Lawmakers ripped into each other repeatedly during the House Judiciary Committee's impeachment hearing Monday, with both sides arguing over procedures and substance, including the Democrats' move to allow staff counsels to question each other over President Donald Trump and Ukraine. 

Committee Democrats argued that Trump's push for Kyiv to investigate former Vice President Joe Biden and the 2016 election abused the power of his office and posted a clear threat to U.S. democracy, reports The Hill, while Republicans argued that Trump wanted to protect American taxpayers from Ukraine corruption. 

Daniel Goldman, the senior democratic counsel, argued that Trump's efforts were a "clear and present danger" to U.S. elections and national security, but Stephen Castor, the Republican counsel, said Democrats had no proof against Trump and their case was based on "hearsay, innuendo, and presumptions."

The testimony was broken up with GOP lawmakers loudly shouting their objections, and Chairman Jerrold Nadler banging his gavel to stop them, even though they ignored his efforts to overrule them. 

Monday's hearing allowed both sides to spread their message to the public before the actual articles of impeachment that could lead to Trump's being removed from office are crafted.

For the first half of the hearing, Goldman and the other Democratic counsel, Barry Berke, argued with Castor over the parties' conflicting stories about Trump's handling of foreign policy. 

Berke moved from his place next to Castor at the witness table to sitting by Nadler, where he grilled the Republicans' lawyer over the Republicans' impeachment report. 
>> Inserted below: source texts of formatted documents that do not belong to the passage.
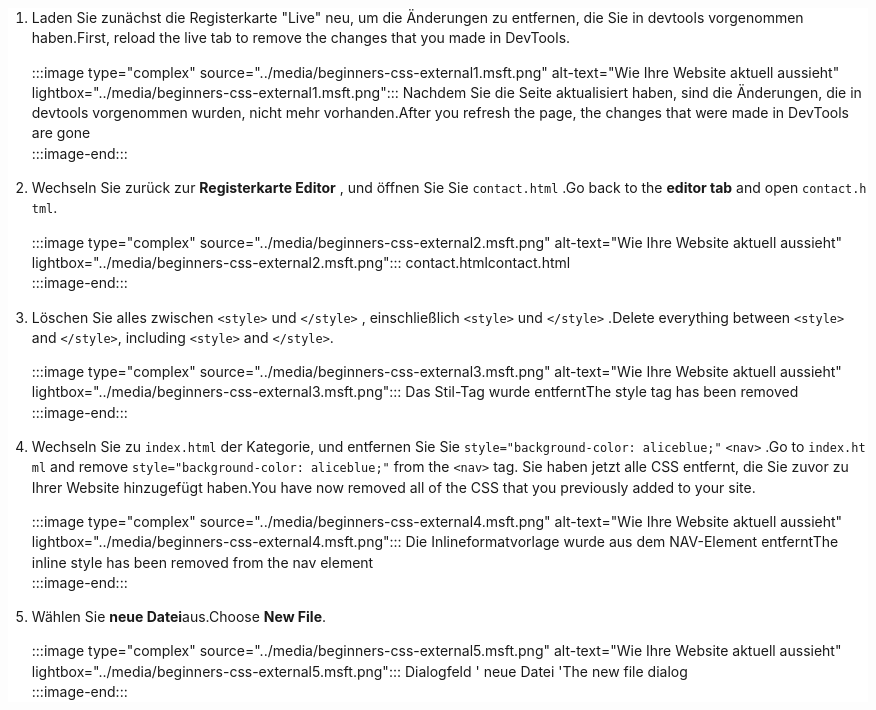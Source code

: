 1.  <span data-ttu-id="f2eec-287">Laden Sie zunächst die Registerkarte "Live" neu, um die Änderungen zu entfernen, die Sie in devtools vorgenommen haben.</span><span class="sxs-lookup"><span data-stu-id="f2eec-287">First, reload the live tab to remove the changes that you made in DevTools.</span></span>  
    
    :::image type="complex" source="../media/beginners-css-external1.msft.png" alt-text="Wie Ihre Website aktuell aussieht" lightbox="../media/beginners-css-external1.msft.png":::
        <span data-ttu-id="f2eec-289">Nachdem Sie die Seite aktualisiert haben, sind die Änderungen, die in devtools vorgenommen wurden, nicht mehr vorhanden.</span><span class="sxs-lookup"><span data-stu-id="f2eec-289">After you refresh the page, the changes that were made in DevTools are gone</span></span>  
    :::image-end:::  
    
1.  <span data-ttu-id="f2eec-290">Wechseln Sie zurück zur **Registerkarte Editor** , und öffnen Sie Sie `contact.html` .</span><span class="sxs-lookup"><span data-stu-id="f2eec-290">Go back to the **editor tab** and open `contact.html`.</span></span>  
    
    :::image type="complex" source="../media/beginners-css-external2.msft.png" alt-text="Wie Ihre Website aktuell aussieht" lightbox="../media/beginners-css-external2.msft.png":::
       <span data-ttu-id="f2eec-292">contact.html</span><span class="sxs-lookup"><span data-stu-id="f2eec-292">contact.html</span></span>  
    :::image-end:::  
    
1.  <span data-ttu-id="f2eec-293">Löschen Sie alles zwischen `<style>` und `</style>` , einschließlich `<style>` und `</style>` .</span><span class="sxs-lookup"><span data-stu-id="f2eec-293">Delete everything between `<style>` and `</style>`, including `<style>` and `</style>`.</span></span>  
    
    :::image type="complex" source="../media/beginners-css-external3.msft.png" alt-text="Wie Ihre Website aktuell aussieht" lightbox="../media/beginners-css-external3.msft.png":::
       <span data-ttu-id="f2eec-295">Das Stil-Tag wurde entfernt</span><span class="sxs-lookup"><span data-stu-id="f2eec-295">The style tag has been removed</span></span>  
    :::image-end:::  
    
1.  <span data-ttu-id="f2eec-296">Wechseln Sie zu `index.html` der Kategorie, und entfernen Sie Sie `style="background-color: aliceblue;"` `<nav>` .</span><span class="sxs-lookup"><span data-stu-id="f2eec-296">Go to `index.html` and remove `style="background-color: aliceblue;"` from the `<nav>` tag.</span></span>  <span data-ttu-id="f2eec-297">Sie haben jetzt alle CSS entfernt, die Sie zuvor zu Ihrer Website hinzugefügt haben.</span><span class="sxs-lookup"><span data-stu-id="f2eec-297">You have now removed all of the CSS that you previously added to your site.</span></span>  
    
    :::image type="complex" source="../media/beginners-css-external4.msft.png" alt-text="Wie Ihre Website aktuell aussieht" lightbox="../media/beginners-css-external4.msft.png":::
       <span data-ttu-id="f2eec-299">Die Inlineformatvorlage wurde aus dem NAV-Element entfernt</span><span class="sxs-lookup"><span data-stu-id="f2eec-299">The inline style has been removed from the nav element</span></span>  
    :::image-end:::  
    
1.  <span data-ttu-id="f2eec-300">Wählen Sie **neue Datei**aus.</span><span class="sxs-lookup"><span data-stu-id="f2eec-300">Choose **New File**.</span></span>  
    
    :::image type="complex" source="../media/beginners-css-external5.msft.png" alt-text="Wie Ihre Website aktuell aussieht" lightbox="../media/beginners-css-external5.msft.png":::
       <span data-ttu-id="f2eec-302">Dialogfeld ' neue Datei '</span><span class="sxs-lookup"><span data-stu-id="f2eec-302">The new file dialog</span></span>  
    :::image-end:::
Republicans on the committee were angered by Berke's move, saying that he couldn't move from being a witness to questioning another one. 
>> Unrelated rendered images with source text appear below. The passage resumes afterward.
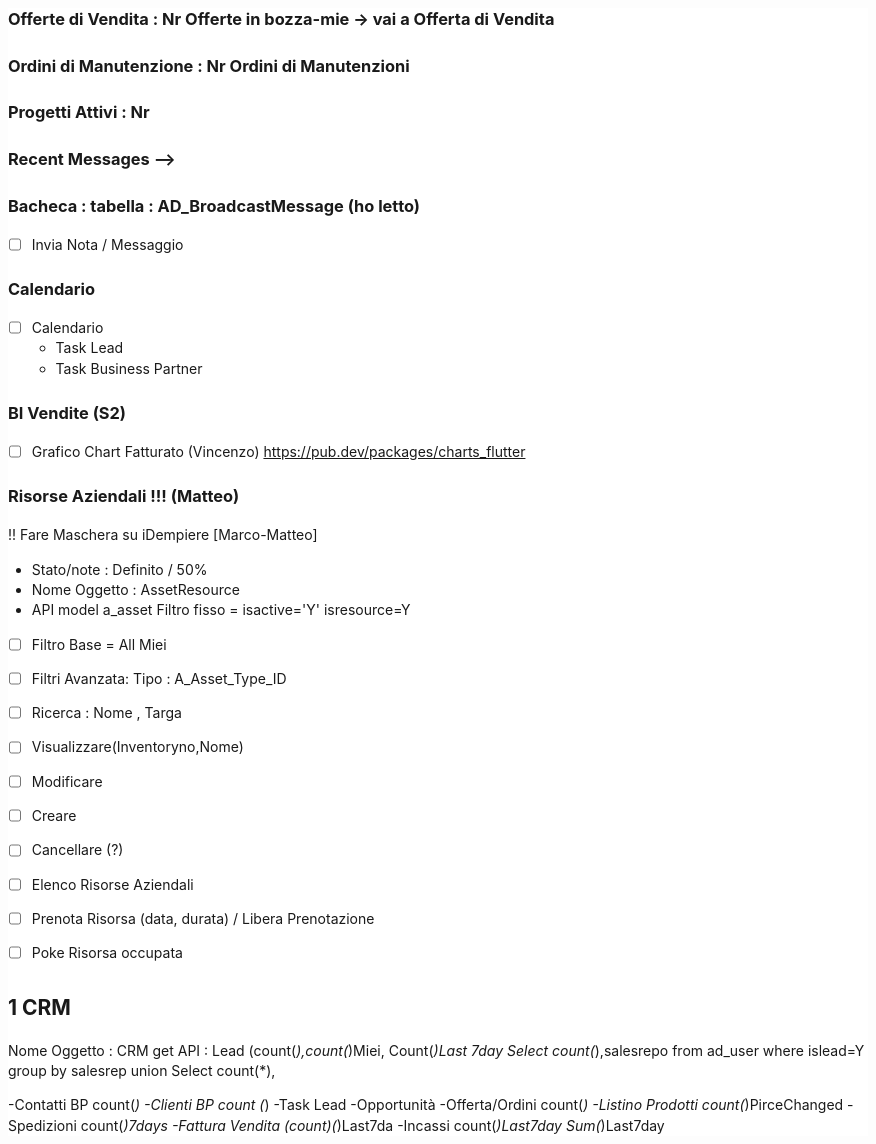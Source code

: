 ### Offerte di Vendita : Nr Offerte in bozza-mie -> vai a Offerta di Vendita
### Ordini di Manutenzione : Nr Ordini di Manutenzioni 
### Progetti Attivi : Nr
### Recent Messages -->  
### Bacheca : tabella : AD_BroadcastMessage (ho letto)
 * [ ] Invia Nota / Messaggio 

### Calendario 

* [ ] Calendario
  - Task Lead
  - Task Business Partner


### BI Vendite (S2)

* [ ] Grafico Chart Fatturato (Vincenzo)
   https://pub.dev/packages/charts_flutter

### Risorse Aziendali !!! (Matteo)

!! Fare Maschera su iDempiere [Marco-Matteo]

* Stato/note : Definito / 50%
* Nome Oggetto : AssetResource
* API model a_asset Filtro fisso = isactive='Y' isresource=Y

* [ ] Filtro Base = All Miei
* [ ] Filtri Avanzata: Tipo : A_Asset_Type_ID
* [ ] Ricerca : Nome , Targa
* [ ] Visualizzare(Inventoryno,Nome)
* [ ] Modificare
* [ ] Creare
* [ ] Cancellare (?)

* [ ] Elenco Risorse Aziendali
* [ ] Prenota Risorsa (data, durata) / Libera Prenotazione
* [ ] Poke Risorsa occupata

## 1 CRM

Nome Oggetto : CRM
get API :   Lead (count(*),count(*)Miei, Count(*)Last 7day
Select count(*),salesrepo from ad_user where islead=Y group by salesrep
union
Select count(*),

-Contatti BP count(*)
-Clienti BP count (*)
-Task Lead
-Opportunità
-Offerta/Ordini count(*)
-Listino Prodotti count(*)PirceChanged
-Spedizioni count(*)7days
-Fattura Vendita (count)(*)Last7da
-Incassi count(*)Last7day Sum(*)Last7day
“This is not appropriate to have a witness be a questioner ... it’s just wrong,” Rep. Louie Gohmert, R-Texas, argued loudly. “How much money do you have to give to get to do that?” 

Rep. Matt Gaetz, R-Fla., also attacked Goldman about donations, propping up a sign featuring a Goldman tweet from before he became a witness. 

Yet other Republicans argued that Intelligence Committee Chairman Adam Schiff should have been at the hearing to testify.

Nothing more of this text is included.